ASSIGNED TASK:
List all lines of the data that include the string "положения".

GIVEN INFORMATION:
++++++++

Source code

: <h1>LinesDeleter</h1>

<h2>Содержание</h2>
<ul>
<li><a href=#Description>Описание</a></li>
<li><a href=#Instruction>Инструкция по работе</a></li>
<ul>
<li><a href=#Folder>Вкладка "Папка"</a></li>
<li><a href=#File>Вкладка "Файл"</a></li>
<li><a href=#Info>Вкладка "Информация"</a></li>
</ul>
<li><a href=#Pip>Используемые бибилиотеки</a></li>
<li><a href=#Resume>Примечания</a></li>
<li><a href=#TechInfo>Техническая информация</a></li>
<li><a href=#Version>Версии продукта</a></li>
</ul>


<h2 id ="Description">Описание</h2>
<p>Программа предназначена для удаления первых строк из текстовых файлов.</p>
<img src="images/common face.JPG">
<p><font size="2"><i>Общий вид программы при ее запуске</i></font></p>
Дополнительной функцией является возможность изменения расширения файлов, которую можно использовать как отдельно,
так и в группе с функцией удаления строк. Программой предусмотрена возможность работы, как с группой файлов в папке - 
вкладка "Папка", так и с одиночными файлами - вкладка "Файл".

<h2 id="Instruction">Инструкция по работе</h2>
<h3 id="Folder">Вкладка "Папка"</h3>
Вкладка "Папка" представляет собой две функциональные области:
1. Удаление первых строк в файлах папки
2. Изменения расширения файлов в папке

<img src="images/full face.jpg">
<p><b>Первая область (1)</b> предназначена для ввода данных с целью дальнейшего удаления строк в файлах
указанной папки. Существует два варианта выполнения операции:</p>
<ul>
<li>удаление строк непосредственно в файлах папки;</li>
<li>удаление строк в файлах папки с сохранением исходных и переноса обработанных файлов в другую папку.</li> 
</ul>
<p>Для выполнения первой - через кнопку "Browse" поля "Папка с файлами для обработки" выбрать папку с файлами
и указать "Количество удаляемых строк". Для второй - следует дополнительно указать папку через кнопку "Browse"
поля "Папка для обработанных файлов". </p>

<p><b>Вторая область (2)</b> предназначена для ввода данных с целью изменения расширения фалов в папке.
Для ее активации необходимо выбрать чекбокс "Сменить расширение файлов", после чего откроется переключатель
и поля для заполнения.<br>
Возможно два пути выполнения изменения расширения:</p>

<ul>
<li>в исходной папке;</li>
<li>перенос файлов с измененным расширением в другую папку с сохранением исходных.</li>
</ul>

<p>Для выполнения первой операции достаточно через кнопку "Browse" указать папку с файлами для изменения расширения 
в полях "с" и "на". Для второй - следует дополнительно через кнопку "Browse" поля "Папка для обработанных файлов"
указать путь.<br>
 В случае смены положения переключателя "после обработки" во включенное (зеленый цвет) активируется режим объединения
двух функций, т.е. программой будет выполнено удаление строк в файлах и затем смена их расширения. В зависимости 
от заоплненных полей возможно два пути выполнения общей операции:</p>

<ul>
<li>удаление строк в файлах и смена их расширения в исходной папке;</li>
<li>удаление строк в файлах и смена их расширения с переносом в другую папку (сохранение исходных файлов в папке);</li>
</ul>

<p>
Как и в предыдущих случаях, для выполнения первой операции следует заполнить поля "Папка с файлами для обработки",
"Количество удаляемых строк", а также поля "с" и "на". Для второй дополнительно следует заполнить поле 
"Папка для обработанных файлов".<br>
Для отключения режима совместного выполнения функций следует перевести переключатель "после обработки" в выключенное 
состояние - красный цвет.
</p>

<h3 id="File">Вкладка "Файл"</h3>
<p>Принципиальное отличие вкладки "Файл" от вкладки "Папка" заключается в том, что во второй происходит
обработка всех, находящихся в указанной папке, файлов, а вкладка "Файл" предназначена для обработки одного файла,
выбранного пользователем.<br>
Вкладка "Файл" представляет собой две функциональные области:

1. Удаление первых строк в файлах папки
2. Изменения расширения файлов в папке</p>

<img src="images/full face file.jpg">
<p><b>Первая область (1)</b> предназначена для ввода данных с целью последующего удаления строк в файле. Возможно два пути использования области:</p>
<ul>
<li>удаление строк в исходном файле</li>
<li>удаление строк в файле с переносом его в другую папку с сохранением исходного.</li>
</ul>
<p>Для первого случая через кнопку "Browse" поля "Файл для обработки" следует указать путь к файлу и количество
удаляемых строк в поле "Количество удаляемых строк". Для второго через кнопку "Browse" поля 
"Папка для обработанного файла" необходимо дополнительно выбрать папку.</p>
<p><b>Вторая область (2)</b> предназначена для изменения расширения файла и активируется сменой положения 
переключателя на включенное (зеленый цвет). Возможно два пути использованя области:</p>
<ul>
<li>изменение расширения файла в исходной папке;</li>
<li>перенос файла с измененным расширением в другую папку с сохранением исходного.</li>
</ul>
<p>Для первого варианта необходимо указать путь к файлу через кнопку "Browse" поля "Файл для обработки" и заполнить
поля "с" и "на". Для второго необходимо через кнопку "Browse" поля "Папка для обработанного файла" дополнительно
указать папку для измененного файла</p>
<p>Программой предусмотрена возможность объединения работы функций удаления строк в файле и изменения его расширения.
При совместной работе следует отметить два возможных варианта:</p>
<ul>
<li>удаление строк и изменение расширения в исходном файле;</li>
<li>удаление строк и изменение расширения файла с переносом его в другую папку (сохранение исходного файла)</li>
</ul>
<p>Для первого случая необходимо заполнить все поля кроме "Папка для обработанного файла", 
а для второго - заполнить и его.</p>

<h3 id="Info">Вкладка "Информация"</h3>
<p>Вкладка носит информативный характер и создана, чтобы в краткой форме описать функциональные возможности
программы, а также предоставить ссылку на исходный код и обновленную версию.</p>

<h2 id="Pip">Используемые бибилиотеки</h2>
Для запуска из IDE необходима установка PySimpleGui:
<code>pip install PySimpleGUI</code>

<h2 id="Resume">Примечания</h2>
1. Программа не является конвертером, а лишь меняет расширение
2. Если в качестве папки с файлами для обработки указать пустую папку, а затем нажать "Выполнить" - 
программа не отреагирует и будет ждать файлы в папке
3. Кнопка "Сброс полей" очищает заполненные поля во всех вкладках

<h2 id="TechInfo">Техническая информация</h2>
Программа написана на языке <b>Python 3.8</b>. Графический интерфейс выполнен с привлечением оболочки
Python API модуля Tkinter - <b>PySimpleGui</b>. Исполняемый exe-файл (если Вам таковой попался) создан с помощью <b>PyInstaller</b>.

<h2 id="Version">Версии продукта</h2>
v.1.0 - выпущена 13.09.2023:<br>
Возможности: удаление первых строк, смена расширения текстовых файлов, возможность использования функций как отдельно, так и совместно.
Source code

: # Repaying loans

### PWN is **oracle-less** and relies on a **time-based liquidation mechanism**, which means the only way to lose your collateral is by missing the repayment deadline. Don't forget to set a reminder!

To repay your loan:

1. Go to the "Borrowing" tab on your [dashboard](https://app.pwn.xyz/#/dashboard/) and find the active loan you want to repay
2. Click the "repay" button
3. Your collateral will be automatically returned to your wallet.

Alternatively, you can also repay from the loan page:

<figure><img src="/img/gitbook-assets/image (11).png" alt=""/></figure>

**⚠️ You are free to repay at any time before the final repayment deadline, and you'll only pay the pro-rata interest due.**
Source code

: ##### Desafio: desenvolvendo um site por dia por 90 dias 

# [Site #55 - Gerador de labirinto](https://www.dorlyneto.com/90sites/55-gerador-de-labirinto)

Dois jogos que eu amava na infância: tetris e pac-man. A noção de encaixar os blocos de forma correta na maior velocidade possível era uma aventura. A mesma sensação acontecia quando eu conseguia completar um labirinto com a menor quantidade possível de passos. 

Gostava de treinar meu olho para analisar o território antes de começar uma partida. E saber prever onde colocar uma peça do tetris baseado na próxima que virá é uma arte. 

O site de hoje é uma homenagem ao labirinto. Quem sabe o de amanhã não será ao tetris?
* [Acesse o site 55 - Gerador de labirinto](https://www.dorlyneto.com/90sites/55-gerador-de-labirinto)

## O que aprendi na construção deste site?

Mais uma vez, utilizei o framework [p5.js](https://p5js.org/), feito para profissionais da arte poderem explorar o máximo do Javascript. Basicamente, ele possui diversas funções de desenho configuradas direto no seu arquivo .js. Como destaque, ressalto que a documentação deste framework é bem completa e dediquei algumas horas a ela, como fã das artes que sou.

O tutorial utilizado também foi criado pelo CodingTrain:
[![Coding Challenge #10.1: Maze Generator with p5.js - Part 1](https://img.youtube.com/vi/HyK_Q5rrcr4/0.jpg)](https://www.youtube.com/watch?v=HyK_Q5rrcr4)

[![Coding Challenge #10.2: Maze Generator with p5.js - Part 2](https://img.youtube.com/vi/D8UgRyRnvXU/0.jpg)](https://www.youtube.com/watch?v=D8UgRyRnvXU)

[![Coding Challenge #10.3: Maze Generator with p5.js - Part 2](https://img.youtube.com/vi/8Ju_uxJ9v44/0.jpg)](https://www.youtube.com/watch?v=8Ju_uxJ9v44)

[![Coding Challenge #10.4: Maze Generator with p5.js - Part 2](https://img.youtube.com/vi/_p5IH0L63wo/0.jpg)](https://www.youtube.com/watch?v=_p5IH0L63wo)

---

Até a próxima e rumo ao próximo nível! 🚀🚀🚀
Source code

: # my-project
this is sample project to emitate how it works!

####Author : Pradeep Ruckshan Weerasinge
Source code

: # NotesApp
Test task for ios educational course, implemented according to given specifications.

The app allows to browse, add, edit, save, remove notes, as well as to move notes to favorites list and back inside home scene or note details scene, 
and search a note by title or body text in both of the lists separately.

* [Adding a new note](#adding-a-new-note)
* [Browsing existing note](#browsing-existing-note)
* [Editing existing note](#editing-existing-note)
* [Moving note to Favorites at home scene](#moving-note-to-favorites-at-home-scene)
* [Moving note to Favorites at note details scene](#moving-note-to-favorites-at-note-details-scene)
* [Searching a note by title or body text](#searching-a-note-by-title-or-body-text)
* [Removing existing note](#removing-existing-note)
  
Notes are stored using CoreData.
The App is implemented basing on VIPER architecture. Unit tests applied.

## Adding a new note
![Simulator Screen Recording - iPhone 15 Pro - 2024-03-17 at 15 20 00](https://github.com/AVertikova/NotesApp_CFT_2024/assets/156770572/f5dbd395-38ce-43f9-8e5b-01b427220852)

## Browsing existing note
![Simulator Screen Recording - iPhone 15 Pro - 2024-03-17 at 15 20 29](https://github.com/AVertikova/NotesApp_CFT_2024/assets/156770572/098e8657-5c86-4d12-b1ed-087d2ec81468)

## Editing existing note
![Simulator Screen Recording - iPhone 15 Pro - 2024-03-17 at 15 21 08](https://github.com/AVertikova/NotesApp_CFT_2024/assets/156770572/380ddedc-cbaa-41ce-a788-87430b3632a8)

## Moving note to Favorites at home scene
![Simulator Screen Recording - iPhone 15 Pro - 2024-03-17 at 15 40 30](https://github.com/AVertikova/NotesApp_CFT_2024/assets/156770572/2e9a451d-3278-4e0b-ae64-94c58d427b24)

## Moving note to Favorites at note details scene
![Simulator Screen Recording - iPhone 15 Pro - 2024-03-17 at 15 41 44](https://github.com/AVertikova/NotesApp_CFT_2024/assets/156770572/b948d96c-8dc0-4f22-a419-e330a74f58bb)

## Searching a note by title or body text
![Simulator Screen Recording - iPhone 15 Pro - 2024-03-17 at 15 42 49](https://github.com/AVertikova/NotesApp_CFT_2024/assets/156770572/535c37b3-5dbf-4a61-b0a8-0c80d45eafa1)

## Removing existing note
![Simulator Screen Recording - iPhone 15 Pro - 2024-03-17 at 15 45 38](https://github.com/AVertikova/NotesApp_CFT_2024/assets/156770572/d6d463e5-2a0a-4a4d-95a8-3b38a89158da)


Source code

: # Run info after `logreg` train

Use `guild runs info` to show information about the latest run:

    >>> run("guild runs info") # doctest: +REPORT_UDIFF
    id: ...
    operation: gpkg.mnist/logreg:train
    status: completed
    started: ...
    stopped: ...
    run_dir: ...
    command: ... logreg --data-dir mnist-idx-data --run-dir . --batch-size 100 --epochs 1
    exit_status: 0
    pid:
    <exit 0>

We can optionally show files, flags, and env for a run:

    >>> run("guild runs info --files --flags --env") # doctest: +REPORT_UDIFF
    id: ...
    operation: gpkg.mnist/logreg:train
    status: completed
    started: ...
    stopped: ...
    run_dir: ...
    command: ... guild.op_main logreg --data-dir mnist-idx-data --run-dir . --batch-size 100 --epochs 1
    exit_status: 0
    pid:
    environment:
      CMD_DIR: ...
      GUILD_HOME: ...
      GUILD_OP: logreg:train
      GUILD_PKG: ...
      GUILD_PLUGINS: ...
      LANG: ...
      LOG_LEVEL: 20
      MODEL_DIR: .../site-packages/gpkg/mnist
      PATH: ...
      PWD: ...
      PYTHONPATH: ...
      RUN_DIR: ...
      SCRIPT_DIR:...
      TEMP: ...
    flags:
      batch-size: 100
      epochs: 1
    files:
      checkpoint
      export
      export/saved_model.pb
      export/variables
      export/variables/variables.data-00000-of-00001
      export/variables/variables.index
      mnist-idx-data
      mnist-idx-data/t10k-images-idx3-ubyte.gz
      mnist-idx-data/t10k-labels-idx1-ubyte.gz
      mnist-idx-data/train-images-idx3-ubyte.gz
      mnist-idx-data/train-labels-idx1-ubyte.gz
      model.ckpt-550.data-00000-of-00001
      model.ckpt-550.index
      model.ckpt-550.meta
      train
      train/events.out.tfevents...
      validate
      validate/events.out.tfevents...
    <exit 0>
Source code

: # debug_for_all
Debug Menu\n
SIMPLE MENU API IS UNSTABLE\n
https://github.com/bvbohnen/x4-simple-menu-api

++++++++

REPLY:
 В случае смены положения переключателя "после обработки" во включенное (зеленый цвет) активируется режим объединения
<p><b>Вторая область (2)</b> предназначена для изменения расширения файла и активируется сменой положения 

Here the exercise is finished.